**Problem description:** The records below are to be retyped in full, without any alteration.

++++++++++++++++++++

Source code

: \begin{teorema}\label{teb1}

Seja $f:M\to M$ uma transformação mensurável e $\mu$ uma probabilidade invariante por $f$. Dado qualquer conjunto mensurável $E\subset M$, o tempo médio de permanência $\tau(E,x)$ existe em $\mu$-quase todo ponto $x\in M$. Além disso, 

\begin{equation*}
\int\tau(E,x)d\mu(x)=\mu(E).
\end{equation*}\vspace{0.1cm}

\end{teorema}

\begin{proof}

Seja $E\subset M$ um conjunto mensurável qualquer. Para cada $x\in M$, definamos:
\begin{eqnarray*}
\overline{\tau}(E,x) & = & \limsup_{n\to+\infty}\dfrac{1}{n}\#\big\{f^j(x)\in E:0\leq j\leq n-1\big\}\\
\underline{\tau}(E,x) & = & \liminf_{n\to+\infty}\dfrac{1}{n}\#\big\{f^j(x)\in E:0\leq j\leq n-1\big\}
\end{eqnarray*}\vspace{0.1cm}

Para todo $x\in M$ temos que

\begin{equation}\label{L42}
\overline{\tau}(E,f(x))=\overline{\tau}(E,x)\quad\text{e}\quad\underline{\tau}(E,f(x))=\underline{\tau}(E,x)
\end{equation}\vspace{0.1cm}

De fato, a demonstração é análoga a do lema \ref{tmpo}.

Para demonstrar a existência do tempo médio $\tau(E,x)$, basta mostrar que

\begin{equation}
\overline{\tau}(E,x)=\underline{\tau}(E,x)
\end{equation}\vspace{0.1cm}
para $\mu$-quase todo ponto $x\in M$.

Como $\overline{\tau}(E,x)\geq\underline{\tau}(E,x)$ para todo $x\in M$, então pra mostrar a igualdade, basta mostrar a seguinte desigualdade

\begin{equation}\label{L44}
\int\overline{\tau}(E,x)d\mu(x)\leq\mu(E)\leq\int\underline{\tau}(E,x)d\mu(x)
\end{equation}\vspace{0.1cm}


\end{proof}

++++++++++++++++++++

**Answer to this problem:**
Source code

: \begin{teorema}\label{teb1}

Seja $f:M\to M$ uma transformação mensurável e $\mu$ uma probabilidade invariante por $f$. Dado qualquer conjunto mensurável $E\subset M$, o tempo médio de permanência $\tau(E,x)$ existe em $\mu$-quase todo ponto $x\in M$. Além disso, 

\begin{equation*}
\int\tau(E,x)d\mu(x)=\mu(E).
\end{equation*}\vspace{0.1cm}

\end{teorema}

\begin{proof}

Seja $E\subset M$ um conjunto mensurável qualquer. Para cada $x\in M$, definamos:
\begin{eqnarray*}
\overline{\tau}(E,x) & = & \limsup_{n\to+\infty}\dfrac{1}{n}\#\big\{f^j(x)\in E:0\leq j\leq n-1\big\}\\
\underline{\tau}(E,x) & = & \liminf_{n\to+\infty}\dfrac{1}{n}\#\big\{f^j(x)\in E:0\leq j\leq n-1\big\}
\end{eqnarray*}\vspace{0.1cm}

Para todo $x\in M$ temos que

\begin{equation}\label{L42}
\overline{\tau}(E,f(x))=\overline{\tau}(E,x)\quad\text{e}\quad\underline{\tau}(E,f(x))=\underline{\tau}(E,x)
\end{equation}\vspace{0.1cm}

De fato, a demonstração é análoga a do lema \ref{tmpo}.

Para demonstrar a existência do tempo médio $\tau(E,x)$, basta mostrar que

\begin{equation}
\overline{\tau}(E,x)=\underline{\tau}(E,x)
\end{equation}\vspace{0.1cm}
para $\mu$-quase todo ponto $x\in M$.

Como $\overline{\tau}(E,x)\geq\underline{\tau}(E,x)$ para todo $x\in M$, então pra mostrar a igualdade, basta mostrar a seguinte desigualdade

\begin{equation}\label{L44}
\int\overline{\tau}(E,x)d\mu(x)\leq\mu(E)\leq\int\underline{\tau}(E,x)d\mu(x)
\end{equation}\vspace{0.1cm}


\end{proof}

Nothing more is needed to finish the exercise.